▼

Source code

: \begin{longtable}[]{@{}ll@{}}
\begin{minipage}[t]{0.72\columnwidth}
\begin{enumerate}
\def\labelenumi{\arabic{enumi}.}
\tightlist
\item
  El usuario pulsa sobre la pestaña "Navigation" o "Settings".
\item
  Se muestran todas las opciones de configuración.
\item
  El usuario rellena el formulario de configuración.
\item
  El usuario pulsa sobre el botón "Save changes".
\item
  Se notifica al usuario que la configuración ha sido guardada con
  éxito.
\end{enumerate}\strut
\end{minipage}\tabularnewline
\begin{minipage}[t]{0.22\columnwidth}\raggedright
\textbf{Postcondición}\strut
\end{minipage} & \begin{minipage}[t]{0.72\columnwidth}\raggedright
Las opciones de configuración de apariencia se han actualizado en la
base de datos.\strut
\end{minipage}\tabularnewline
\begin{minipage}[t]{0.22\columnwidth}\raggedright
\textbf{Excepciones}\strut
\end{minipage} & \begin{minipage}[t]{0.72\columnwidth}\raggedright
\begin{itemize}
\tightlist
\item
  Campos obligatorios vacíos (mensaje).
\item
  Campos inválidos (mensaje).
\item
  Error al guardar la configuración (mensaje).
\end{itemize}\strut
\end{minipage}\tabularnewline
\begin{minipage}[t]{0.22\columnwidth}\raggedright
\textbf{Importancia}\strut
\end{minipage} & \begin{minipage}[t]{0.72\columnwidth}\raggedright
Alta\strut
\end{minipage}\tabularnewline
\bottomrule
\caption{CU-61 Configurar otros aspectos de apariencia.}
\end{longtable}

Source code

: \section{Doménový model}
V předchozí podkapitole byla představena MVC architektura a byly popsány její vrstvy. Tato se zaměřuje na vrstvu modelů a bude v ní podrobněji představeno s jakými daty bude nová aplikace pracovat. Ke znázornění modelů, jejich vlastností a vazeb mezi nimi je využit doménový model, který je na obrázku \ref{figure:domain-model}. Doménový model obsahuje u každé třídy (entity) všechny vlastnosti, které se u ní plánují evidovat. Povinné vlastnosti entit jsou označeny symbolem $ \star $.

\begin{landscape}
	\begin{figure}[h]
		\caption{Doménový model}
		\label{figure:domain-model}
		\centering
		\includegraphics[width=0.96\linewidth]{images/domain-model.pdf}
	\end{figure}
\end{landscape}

▲

**What is required:** After reading the listing, copy it out exactly and in full.

**Your solution:**
Source code

: \begin{longtable}[]{@{}ll@{}}
\begin{minipage}[t]{0.72\columnwidth}
\begin{enumerate}
\def\labelenumi{\arabic{enumi}.}
\tightlist
\item
  El usuario pulsa sobre la pestaña "Navigation" o "Settings".
\item
  Se muestran todas las opciones de configuración.
\item
  El usuario rellena el formulario de configuración.
\item
  El usuario pulsa sobre el botón "Save changes".
\item
  Se notifica al usuario que la configuración ha sido guardada con
  éxito.
\end{enumerate}\strut
\end{minipage}\tabularnewline
\begin{minipage}[t]{0.22\columnwidth}\raggedright
\textbf{Postcondición}\strut
\end{minipage} & \begin{minipage}[t]{0.72\columnwidth}\raggedright
Las opciones de configuración de apariencia se han actualizado en la
base de datos.\strut
\end{minipage}\tabularnewline
\begin{minipage}[t]{0.22\columnwidth}\raggedright
\textbf{Excepciones}\strut
\end{minipage} & \begin{minipage}[t]{0.72\columnwidth}\raggedright
\begin{itemize}
\tightlist
\item
  Campos obligatorios vacíos (mensaje).
\item
  Campos inválidos (mensaje).
\item
  Error al guardar la configuración (mensaje).
\end{itemize}\strut
\end{minipage}\tabularnewline
\begin{minipage}[t]{0.22\columnwidth}\raggedright
\textbf{Importancia}\strut
\end{minipage} & \begin{minipage}[t]{0.72\columnwidth}\raggedright
Alta\strut
\end{minipage}\tabularnewline
\bottomrule
\caption{CU-61 Configurar otros aspectos de apariencia.}
\end{longtable}

Source code

: \section{Doménový model}
V předchozí podkapitole byla představena MVC architektura a byly popsány její vrstvy. Tato se zaměřuje na vrstvu modelů a bude v ní podrobněji představeno s jakými daty bude nová aplikace pracovat. Ke znázornění modelů, jejich vlastností a vazeb mezi nimi je využit doménový model, který je na obrázku \ref{figure:domain-model}. Doménový model obsahuje u každé třídy (entity) všechny vlastnosti, které se u ní plánují evidovat. Povinné vlastnosti entit jsou označeny symbolem $ \star $.

\begin{landscape}
	\begin{figure}[h]
		\caption{Doménový model}
		\label{figure:domain-model}
		\centering
		\includegraphics[width=0.96\linewidth]{images/domain-model.pdf}
	\end{figure}
\end{landscape}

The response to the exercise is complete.